Monday, January 26, 2015
Yesterday, the Washington Post ran Jay Mathews' commentary on changes in neighborhood schooling. As the National Center for Education Statistics' chart shows below, the percentage of students attending a public school of choice has risen significantly since the 1990s. Based on his personal experience, which he allows is biased, Mathews laments the decline in neighborhood schooling. However, he notes that technology and other modern innovations make neighborhood schools less important than in prior eras. He ultimately suggests the change may be a good thing.
|Percentage distribution of students in grades 1–12, by type of school: 1993, 2003, and 2007|
Type of school
|Private, not church-related||1.6||2.4||2.6|
Mathews' commentary, however, ignores the more important issues involved in neighborhood schools: racial and socio-economic politics and equality. Mathews largely equates "assigned" school with "neighborhood" school and "chosen" school with "non-neighborhood. Neither is necessarily true. Districts operating voluntary desegregation plans often incorporate some form of choice, but the school a parent chooses is not necessarily non-neighborhood. The student assignment plan in Louisville that went to the Supreme Court in Parents Involved v. Seattle, for instance, drew larger neighborhood attendance zones and allowed parents the opportunity to choose among neighborhood schools. Sometimes that was the school closest to a family, sometimes not. As a general principle, choice plans fall into two categories: those designed to foster integration and those designed to allow parents to escape integration.

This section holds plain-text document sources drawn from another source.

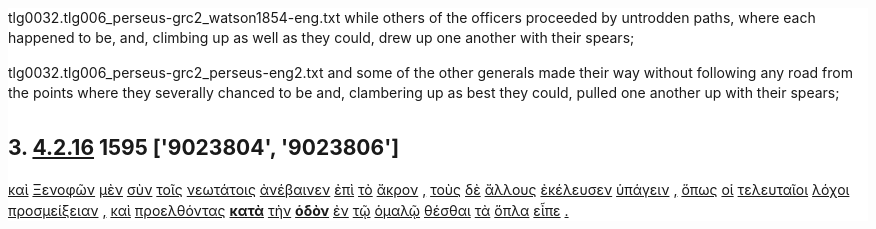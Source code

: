 
tlg0032.tlg006_perseus-grc2_watson1854-eng.txt while others of the officers proceeded by untrodden paths, where each happened to be, and, climbing up as well as they could, drew up one another with their spears; 

tlg0032.tlg006_perseus-grc2_perseus-eng2.txt and some of the other generals made their way without following any road from the points where they severally chanced to be and, clambering up as best they could, pulled one another up with their spears; 

## 3. [4.2.16](https://beyond-translation.perseus.org/reader/urn:cts:greekLit:tlg0032.tlg006.perseus-grc2:4.2.16?mode=syntax-trees) 1595 ['9023804', '9023806']
[καὶ](https://atlas-test.fly.dev/morphology/lemmas/?lang=grc&q=καί "καί b-------- and, also") [Ξενοφῶν](https://atlas-test.fly.dev/morphology/lemmas/?lang=grc&q=Ξενοφῶν "Ξενοφῶν n-s---mn- Xenophon") [μὲν](https://atlas-test.fly.dev/morphology/lemmas/?lang=grc&q=μέν "μέν d-------- on the one hand, on the other hand") [σὺν](https://atlas-test.fly.dev/morphology/lemmas/?lang=grc&q=σύν "σύν r-------- along with, in company with, together with") [τοῖς](https://atlas-test.fly.dev/morphology/lemmas/?lang=grc&q=ὁ "ὁ l-p---md- the") [νεωτάτοις](https://atlas-test.fly.dev/morphology/lemmas/?lang=grc&q=νέος "νέος a-p---mds young, youthful") [ἀνέβαινεν](https://atlas-test.fly.dev/morphology/lemmas/?lang=grc&q=ἀναβαίνω "ἀναβαίνω v3siia--- to go up, mount, to go up to") [ἐπὶ](https://atlas-test.fly.dev/morphology/lemmas/?lang=grc&q=ἐπί "ἐπί r-------- on, upon with gen., dat., and acc.") [τὸ](https://atlas-test.fly.dev/morphology/lemmas/?lang=grc&q=ὁ "ὁ l-s---na- the") [ἄκρον](https://atlas-test.fly.dev/morphology/lemmas/?lang=grc&q=ἄκρον "ἄκρον n-s---na- the highest or furthest point: mountain top, cape") [,](https://atlas-test.fly.dev/morphology/lemmas/?lang=grc&q=, ", u-------- NoDef") [τοὺς](https://atlas-test.fly.dev/morphology/lemmas/?lang=grc&q=ὁ "ὁ l-p---ma- the") [δὲ](https://atlas-test.fly.dev/morphology/lemmas/?lang=grc&q=δέ "δέ b-------- but") [ἄλλους](https://atlas-test.fly.dev/morphology/lemmas/?lang=grc&q=ἄλλος "ἄλλος a-p---ma- other, another") [ἐκέλευσεν](https://atlas-test.fly.dev/morphology/lemmas/?lang=grc&q=κελεύω "κελεύω v3saia--- to urge") [ὑπάγειν](https://atlas-test.fly.dev/morphology/lemmas/?lang=grc&q=ὑπάγω "ὑπάγω v--pna--- to lead") [,](https://atlas-test.fly.dev/morphology/lemmas/?lang=grc&q=, ", u-------- NoDef") [ὅπως](https://atlas-test.fly.dev/morphology/lemmas/?lang=grc&q=ὅπως "ὅπως c-------- how, that, in order that, as") [οἱ](https://atlas-test.fly.dev/morphology/lemmas/?lang=grc&q=ὁ "ὁ l-p---mn- the") [τελευταῖοι](https://atlas-test.fly.dev/morphology/lemmas/?lang=grc&q=τελευταῖος "τελευταῖος a-p---mn- last") [λόχοι](https://atlas-test.fly.dev/morphology/lemmas/?lang=grc&q=λόχος "λόχος n-p---mn- an ambush") [προσμείξειαν](https://atlas-test.fly.dev/morphology/lemmas/?lang=grc&q=προσμείγνυμι "προσμείγνυμι v3paoa--- to mingle") [,](https://atlas-test.fly.dev/morphology/lemmas/?lang=grc&q=, ", u-------- NoDef") [καὶ](https://atlas-test.fly.dev/morphology/lemmas/?lang=grc&q=καί "καί b-------- and, also") [προελθόντας](https://atlas-test.fly.dev/morphology/lemmas/?lang=grc&q=προέρχομαι "προέρχομαι v-papama- to go forward, go on, advance") **[κατὰ](https://atlas-test.fly.dev/morphology/lemmas/?lang=grc&q=κατά "κατά r-------- down, against with gen.; according to, throughout with acc.")** [τὴν](https://atlas-test.fly.dev/morphology/lemmas/?lang=grc&q=ὁ "ὁ l-s---fa- the") **[ὁδὸν](https://atlas-test.fly.dev/morphology/lemmas/?lang=grc&q=ὁδός "ὁδός n-s---fa- a way, path, track, journey")** [ἐν](https://atlas-test.fly.dev/morphology/lemmas/?lang=grc&q=ἐν "ἐν r-------- in, among. c. dat.") [τῷ](https://atlas-test.fly.dev/morphology/lemmas/?lang=grc&q=ὁ "ὁ l-s---nd- the") [ὁμαλῷ](https://atlas-test.fly.dev/morphology/lemmas/?lang=grc&q=ὁμαλός "ὁμαλός a-s---nd- even, level") [θέσθαι](https://atlas-test.fly.dev/morphology/lemmas/?lang=grc&q=τίθημι "τίθημι v--anm--- to set, put, place") [τὰ](https://atlas-test.fly.dev/morphology/lemmas/?lang=grc&q=ὁ "ὁ l-p---na- the") [ὅπλα](https://atlas-test.fly.dev/morphology/lemmas/?lang=grc&q=ὅπλον "ὅπλον n-p---na- a tool, implement, (pl.) arms, weapons") [εἶπε](https://atlas-test.fly.dev/morphology/lemmas/?lang=grc&q=λέγω "λέγω v3saia--- to say, tell, speak; epic and arch.: pick, gather") [.](https://atlas-test.fly.dev/morphology/lemmas/?lang=grc&q=. ". u-------- NoDef")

Thursday, January 15, 2015
NPR ran an interesting story this morning about how parents choose schools. It was based on a new report on school choice in New Orleans, which is, of course, all charter now. This unique characteristic, along with various other local circumstances, may or may not make the findings of national significance, but they are certainly surprising, if not controversial. NPR offered this summary of the report's findings:
- Parents care about academics, but not as much as they say they do. "The role of academics seemed somewhat lower [than in other studies]," says Douglas Harris, lead author on the report. And because of the nature of the study, which shows where families actually enroll, "we're actually able to quantify that in ways that other studies couldn't."

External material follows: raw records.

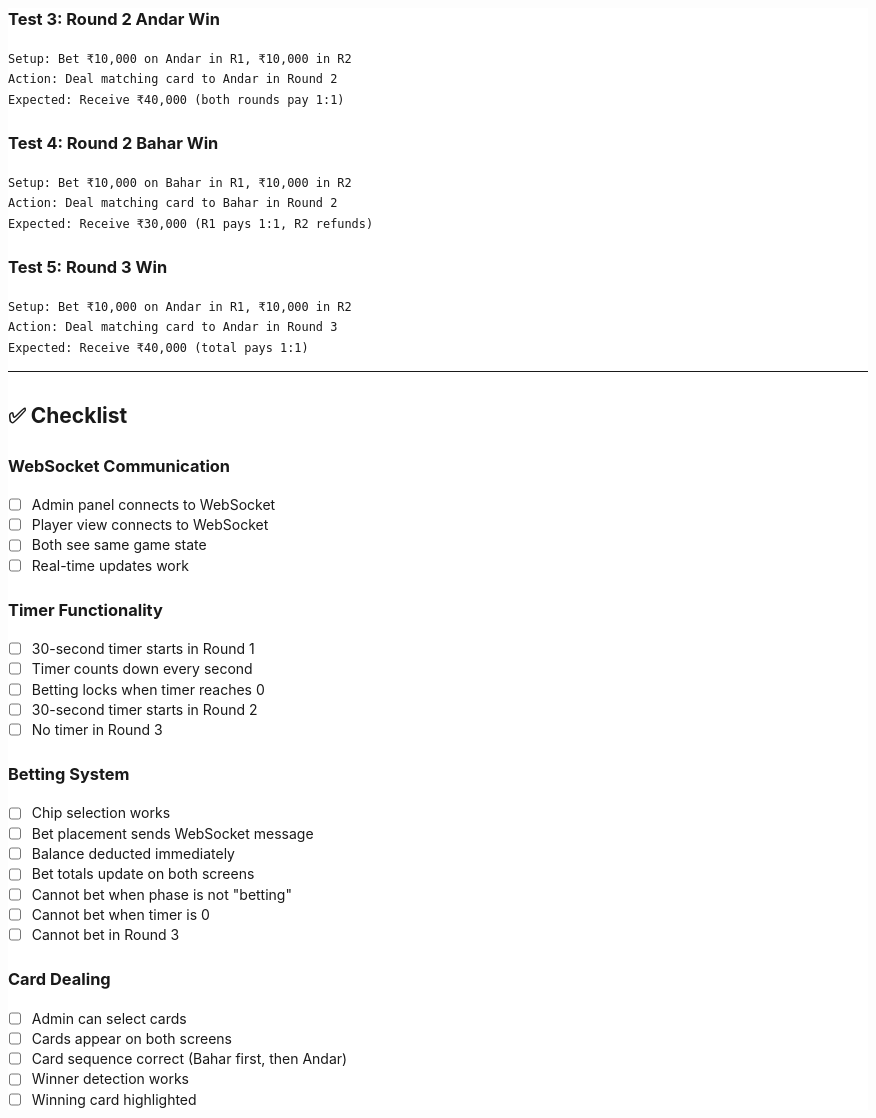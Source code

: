 ### Test 3: Round 2 Andar Win
```
Setup: Bet ₹10,000 on Andar in R1, ₹10,000 in R2
Action: Deal matching card to Andar in Round 2
Expected: Receive ₹40,000 (both rounds pay 1:1)
```

### Test 4: Round 2 Bahar Win
```
Setup: Bet ₹10,000 on Bahar in R1, ₹10,000 in R2
Action: Deal matching card to Bahar in Round 2
Expected: Receive ₹30,000 (R1 pays 1:1, R2 refunds)
```

### Test 5: Round 3 Win
```
Setup: Bet ₹10,000 on Andar in R1, ₹10,000 in R2
Action: Deal matching card to Andar in Round 3
Expected: Receive ₹40,000 (total pays 1:1)
```

---

## ✅ Checklist

### WebSocket Communication
- [ ] Admin panel connects to WebSocket
- [ ] Player view connects to WebSocket
- [ ] Both see same game state
- [ ] Real-time updates work

### Timer Functionality
- [ ] 30-second timer starts in Round 1
- [ ] Timer counts down every second
- [ ] Betting locks when timer reaches 0
- [ ] 30-second timer starts in Round 2
- [ ] No timer in Round 3

### Betting System
- [ ] Chip selection works
- [ ] Bet placement sends WebSocket message
- [ ] Balance deducted immediately
- [ ] Bet totals update on both screens
- [ ] Cannot bet when phase is not "betting"
- [ ] Cannot bet when timer is 0
- [ ] Cannot bet in Round 3

### Card Dealing
- [ ] Admin can select cards
- [ ] Cards appear on both screens
- [ ] Card sequence correct (Bahar first, then Andar)
- [ ] Winner detection works
- [ ] Winning card highlighted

- Distance matters. A lot. Schools in New Orleans are ranked by letter grades, depending mostly on their scores on state tests. What the researchers found was that three-quarters of a mile in distance was equal to a letter grade in terms of family preferences. In other words, a C-grade school across the street was slightly preferable to a B-grade school just a mile away.
- Extended hours matter. Parents of younger children preferred extended school hours and after-school programs.
- Extracurriculars matter. Especially for high school students. And perhaps, even more so in this city famous for its music and its love of the Saints. A C-grade school with a well-known football and band program could beat out a B-grade school without them. (Of note: In traditional public school systems, most high schools offer these extracurriculars; New Orleans has many smaller specialized schools that don't.)
- Poorer families care more about other factors — and less about academics. The study split families up into thirds based on the median income in their census tract. What they found was that the lowest-income New Orleans families were even more likely to pick schools that were close by, that offered extended days, and had football and band in high school — and conversely, they had a weaker preference for schools based on test scores.
Wednesday, January 14, 2015
Over the past year, numerous posts on this blog have analyzed the highest profile charter scandals. As one post emphasized, traditional public schools are not immune to scandal either. Thus, the point of this post is not beat up on charters. Rather, the relevant points and questions are whether the rate of scandal is any different in charter schools and whether the nature of the scandals in charters differs from public schools. My general observation is that there seems to be a higher rate in charters, but the scandals in charters tend to be different in character than those in traditional public schools. If this is so, the problem is potentially easier to fix, as there are aspects of charter school structure that may allow for or incentivize scandal, rather than the concept of a charter itself. Jeff Bryant, at Salon.com, offers a comprehensive rundown of charter school scandals and reports on them. He catches far more than you would have read on this blog.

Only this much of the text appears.